PROBLEM DETAILS:
In the data below, find the line that contains "Ze gaan dan" and the line that contains "Nadat de show". Copy both, plus every line between them, exactly.

RAW DATA:

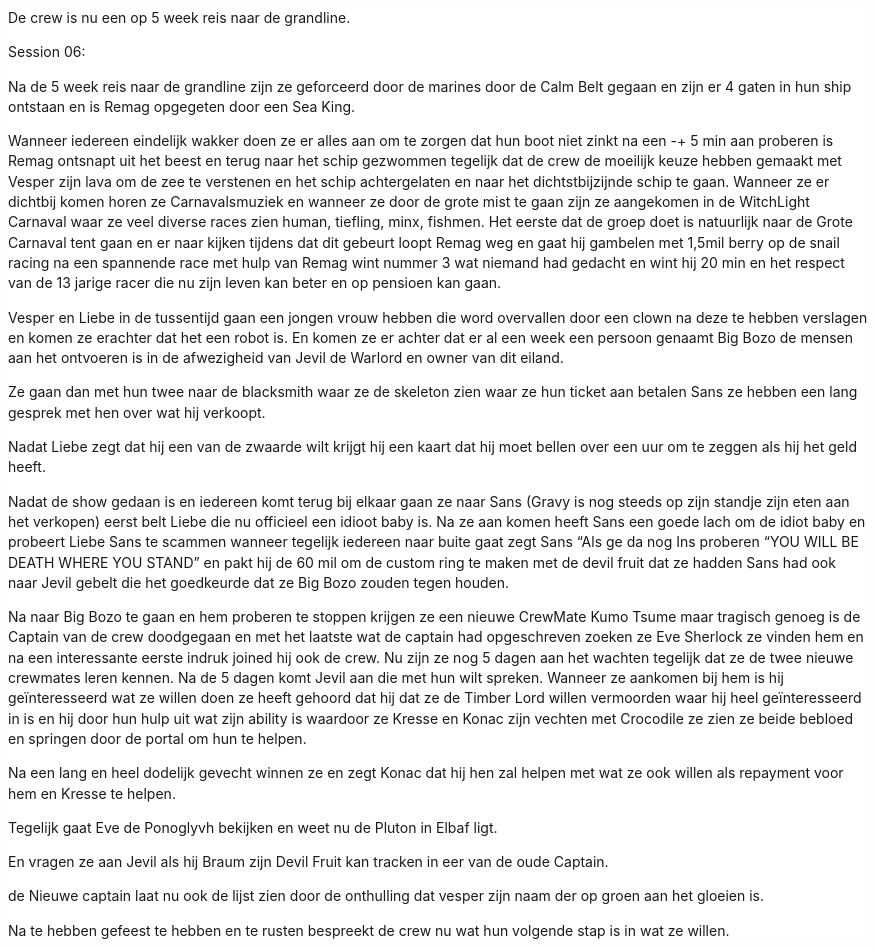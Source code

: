 De crew is nu een op 5 week reis naar de grandline.

  

Session 06:

Na de 5 week reis naar de grandline zijn ze geforceerd door de marines door de Calm Belt gegaan en zijn er 4 gaten in hun ship ontstaan en is Remag opgegeten door een Sea King.

Wanneer iedereen eindelijk wakker doen ze er alles aan om te zorgen dat hun boot niet zinkt na een -+ 5 min aan proberen is Remag ontsnapt uit het beest en terug naar het schip gezwommen tegelijk dat de crew de moeilijk keuze hebben gemaakt met Vesper zijn lava om de zee te verstenen en het schip achtergelaten en naar het dichtstbijzijnde schip te gaan. Wanneer ze er dichtbij komen horen ze Carnavalsmuziek en wanneer ze door de grote mist te gaan zijn ze aangekomen in de WitchLight Carnaval waar ze veel diverse races zien human, tiefling, minx, fishmen. Het eerste dat de groep doet is natuurlijk naar de Grote Carnaval tent gaan en er naar kijken tijdens dat dit gebeurt loopt Remag weg en gaat hij gambelen met 1,5mil berry op de snail racing na een spannende race met hulp van Remag wint nummer 3 wat niemand had gedacht en wint hij 20 min en het respect van de 13 jarige racer die nu zijn leven kan beter en op pensioen kan gaan.

Vesper en Liebe in de tussentijd gaan een jongen vrouw hebben die word overvallen door een clown na deze te hebben verslagen en komen ze erachter dat het een robot is. En komen ze er achter dat er al een week een persoon genaamt Big Bozo de mensen aan het ontvoeren is in de afwezigheid van Jevil de Warlord en owner van dit eiland.

Ze gaan dan met hun twee naar de blacksmith waar ze de skeleton zien waar ze hun ticket aan betalen Sans ze hebben een lang gesprek met hen over wat hij verkoopt.

Nadat Liebe zegt dat hij een van de zwaarde wilt krijgt hij een kaart dat hij moet bellen over een uur om te zeggen als hij het geld heeft.

Nadat de show gedaan is en iedereen komt terug bij elkaar gaan ze naar Sans (Gravy is nog steeds op zijn standje zijn eten aan het verkopen) eerst belt Liebe die nu officieel een idioot baby is. Na ze aan komen heeft Sans een goede lach om de idiot baby en probeert Liebe Sans te scammen wanneer tegelijk iedereen naar buite gaat zegt Sans “Als ge da nog Ins proberen “YOU WILL BE DEATH WHERE YOU STAND” en pakt hij de 60 mil om de custom ring te maken met de devil fruit dat ze hadden Sans had ook naar Jevil gebelt die het goedkeurde dat ze Big Bozo zouden tegen houden.

Na naar Big Bozo te gaan en hem proberen te stoppen krijgen ze een nieuwe CrewMate Kumo Tsume maar tragisch genoeg is de Captain van de crew doodgegaan en met het laatste wat de captain had opgeschreven zoeken ze Eve Sherlock ze vinden hem en na een interessante eerste indruk joined hij ook de crew. Nu zijn ze nog 5 dagen aan het wachten tegelijk dat ze de twee nieuwe crewmates leren kennen. Na de 5 dagen komt Jevil aan die met hun wilt spreken. Wanneer ze aankomen bij hem is hij geïnteresseerd wat ze willen doen ze heeft gehoord dat hij dat ze de Timber Lord willen vermoorden waar hij heel geïnteresseerd in is en hij door hun hulp uit wat zijn ability is waardoor ze Kresse en Konac zijn vechten met Crocodile ze zien ze beide bebloed en springen door de portal om hun te helpen.

Na een lang en heel dodelijk gevecht winnen ze en zegt Konac dat hij hen zal helpen met wat ze ook willen als repayment voor hem en Kresse te helpen.

Tegelijk gaat Eve de Ponoglyvh bekijken en weet nu de Pluton in Elbaf ligt.

En vragen ze aan Jevil als hij Braum zijn Devil Fruit kan tracken in eer van de oude Captain.

de Nieuwe captain laat nu ook de lijst zien door de onthulling dat vesper zijn naam der op groen aan het gloeien is.

Na te hebben gefeest te hebben en te rusten bespreekt de crew nu wat hun volgende stap is in wat ze willen.
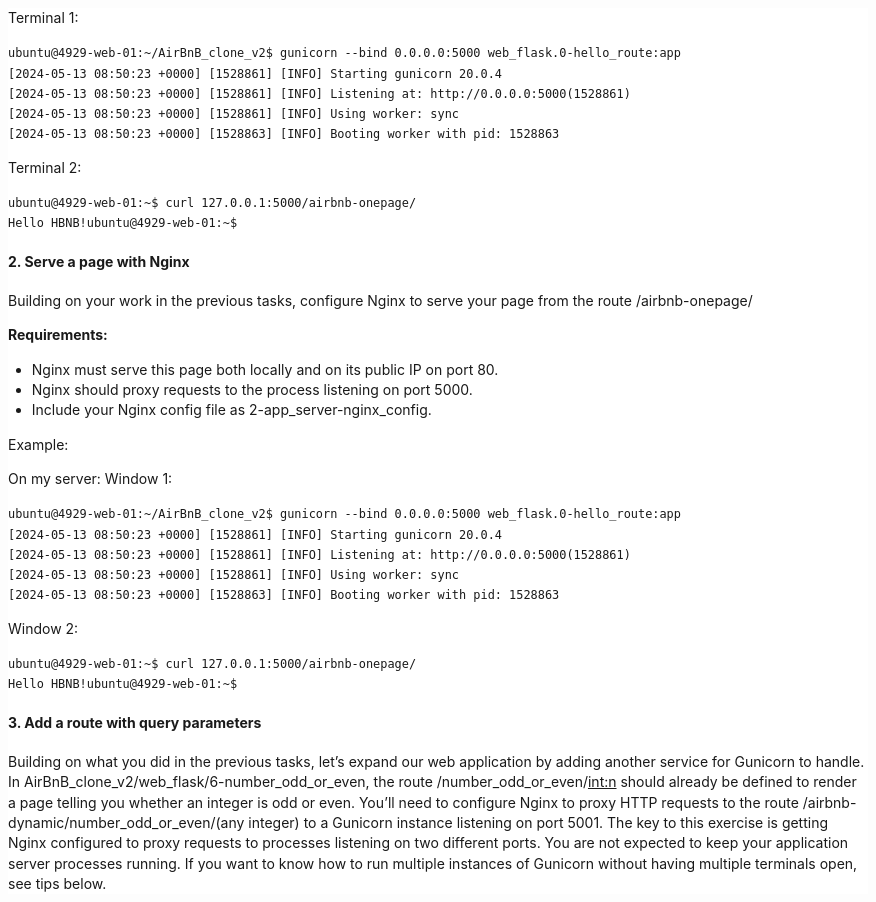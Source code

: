 Terminal 1:

```
ubuntu@4929-web-01:~/AirBnB_clone_v2$ gunicorn --bind 0.0.0.0:5000 web_flask.0-hello_route:app
[2024-05-13 08:50:23 +0000] [1528861] [INFO] Starting gunicorn 20.0.4
[2024-05-13 08:50:23 +0000] [1528861] [INFO] Listening at: http://0.0.0.0:5000(1528861)
[2024-05-13 08:50:23 +0000] [1528861] [INFO] Using worker: sync
[2024-05-13 08:50:23 +0000] [1528863] [INFO] Booting worker with pid: 1528863
```

Terminal 2:

```
ubuntu@4929-web-01:~$ curl 127.0.0.1:5000/airbnb-onepage/
Hello HBNB!ubuntu@4929-web-01:~$
```

#### 2. Serve a page with Nginx

Building on your work in the previous tasks, configure Nginx to serve your page from the route /airbnb-onepage/

**Requirements:**
- Nginx must serve this page both locally and on its public IP on port 80.
- Nginx should proxy requests to the process listening on port 5000.
- Include your Nginx config file as 2-app_server-nginx_config.

Example:

On my server:
Window 1:

```
ubuntu@4929-web-01:~/AirBnB_clone_v2$ gunicorn --bind 0.0.0.0:5000 web_flask.0-hello_route:app
[2024-05-13 08:50:23 +0000] [1528861] [INFO] Starting gunicorn 20.0.4
[2024-05-13 08:50:23 +0000] [1528861] [INFO] Listening at: http://0.0.0.0:5000(1528861)
[2024-05-13 08:50:23 +0000] [1528861] [INFO] Using worker: sync
[2024-05-13 08:50:23 +0000] [1528863] [INFO] Booting worker with pid: 1528863
```

Window 2:

```
ubuntu@4929-web-01:~$ curl 127.0.0.1:5000/airbnb-onepage/
Hello HBNB!ubuntu@4929-web-01:~$
```

#### 3. Add a route with query parameters

Building on what you did in the previous tasks, let’s expand our web application by adding another service for Gunicorn to handle. In AirBnB_clone_v2/web_flask/6-number_odd_or_even, the route /number_odd_or_even/<int:n> should already be defined to render a page telling you whether an integer is odd or even. You’ll need to configure Nginx to proxy HTTP requests to the route /airbnb-dynamic/number_odd_or_even/(any integer) to a Gunicorn instance listening on port 5001. The key to this exercise is getting Nginx configured to proxy requests to processes listening on two different ports. You are not expected to keep your application server processes running. If you want to know how to run multiple instances of Gunicorn without having multiple terminals open, see tips below.
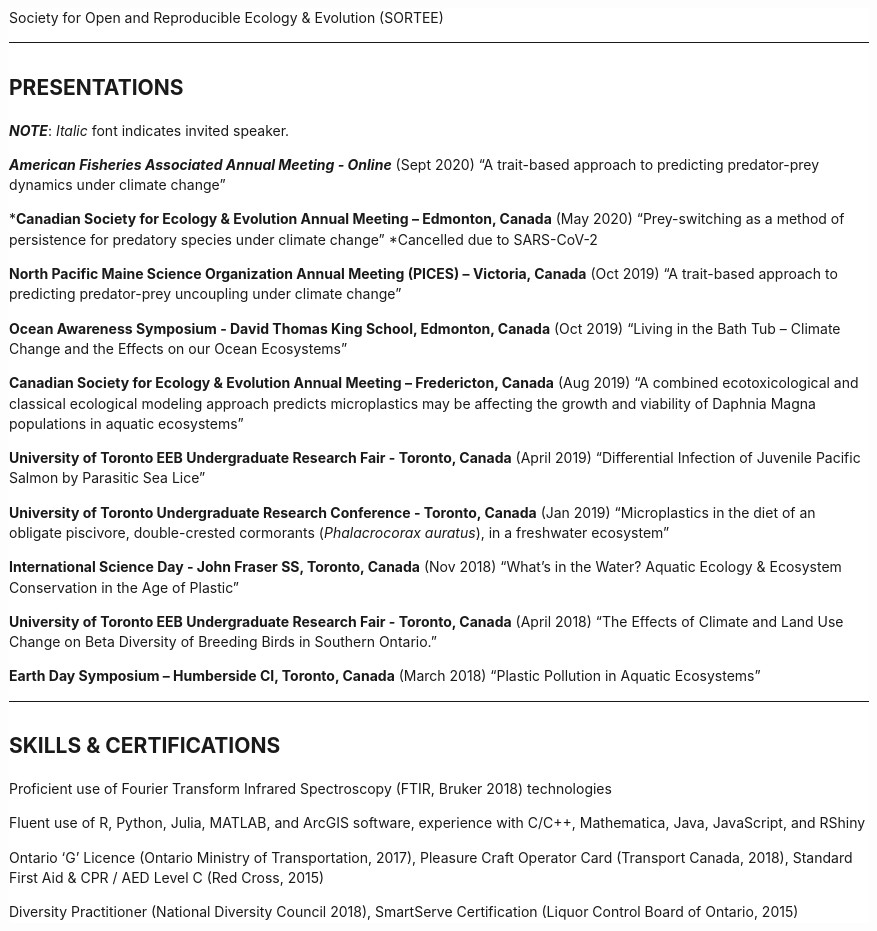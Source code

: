 Society for Open and Reproducible Ecology & Evolution (SORTEE)

-------------------     ----------------------------

## PRESENTATIONS

***NOTE***: *Italic* font indicates invited speaker.

***American Fisheries Associated Annual Meeting - Online*** (Sept 2020)
“A trait-based approach to predicting predator-prey dynamics under climate change”

***Canadian Society for Ecology &amp; Evolution Annual Meeting – Edmonton, Canada** (May 2020)
“Prey-switching as a method of persistence for predatory species under climate change”
  *Cancelled due to SARS-CoV-2

**North Pacific Maine Science Organization Annual Meeting (PICES) – Victoria, Canada** (Oct 2019)
“A trait-based approach to predicting predator-prey uncoupling under climate change”

**Ocean Awareness Symposium - David Thomas King School, Edmonton, Canada** (Oct 2019)
“Living in the Bath Tub – Climate Change and the Effects on our Ocean Ecosystems”

**Canadian Society for Ecology &amp; Evolution Annual Meeting – Fredericton, Canada** (Aug 2019)
“A combined ecotoxicological and classical ecological modeling approach predicts microplastics may be
affecting the growth and viability of Daphnia Magna populations in aquatic ecosystems”

**University of Toronto EEB Undergraduate Research Fair - Toronto, Canada** (April 2019)
“Differential Infection of Juvenile Pacific Salmon by Parasitic Sea Lice”

**University of Toronto Undergraduate Research Conference - Toronto, Canada** (Jan 2019)
“Microplastics in the diet of an obligate piscivore, double-crested cormorants (*Phalacrocorax auratus*), in a freshwater ecosystem”

**International Science Day - John Fraser SS, Toronto, Canada** (Nov 2018)
“What’s in the Water? Aquatic Ecology &amp; Ecosystem Conservation in the Age of Plastic”

**University of Toronto EEB Undergraduate Research Fair - Toronto, Canada** (April 2018)
“The Effects of Climate and Land Use Change on Beta Diversity of Breeding Birds in Southern Ontario.”

**Earth Day Symposium – Humberside CI, Toronto, Canada** (March 2018)
“Plastic Pollution in Aquatic Ecosystems”

-------------------     ----------------------------

## SKILLS & CERTIFICATIONS

Proficient use of Fourier Transform Infrared Spectroscopy (FTIR, Bruker 2018) technologies

Fluent use of R, Python, Julia, MATLAB, and ArcGIS software, experience with C/C++, Mathematica, Java, JavaScript, and RShiny

Ontario ‘G’ Licence (Ontario Ministry of Transportation, 2017), Pleasure Craft Operator Card (Transport Canada, 2018), Standard First Aid & CPR / AED Level C (Red Cross, 2015)

Diversity Practitioner (National Diversity Council 2018), SmartServe Certification (Liquor Control Board of Ontario, 2015)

OUTPUT:
Ze gaan dan met hun twee naar de blacksmith waar ze de skeleton zien waar ze hun ticket aan betalen Sans ze hebben een lang gesprek met hen over wat hij verkoopt.

Nadat Liebe zegt dat hij een van de zwaarde wilt krijgt hij een kaart dat hij moet bellen over een uur om te zeggen als hij het geld heeft.

Nadat de show gedaan is en iedereen komt terug bij elkaar gaan ze naar Sans (Gravy is nog steeds op zijn standje zijn eten aan het verkopen) eerst belt Liebe die nu officieel een idioot baby is. Na ze aan komen heeft Sans een goede lach om de idiot baby en probeert Liebe Sans te scammen wanneer tegelijk iedereen naar buite gaat zegt Sans “Als ge da nog Ins proberen “YOU WILL BE DEATH WHERE YOU STAND” en pakt hij de 60 mil om de custom ring te maken met de devil fruit dat ze hadden Sans had ook naar Jevil gebelt die het goedkeurde dat ze Big Bozo zouden tegen houden.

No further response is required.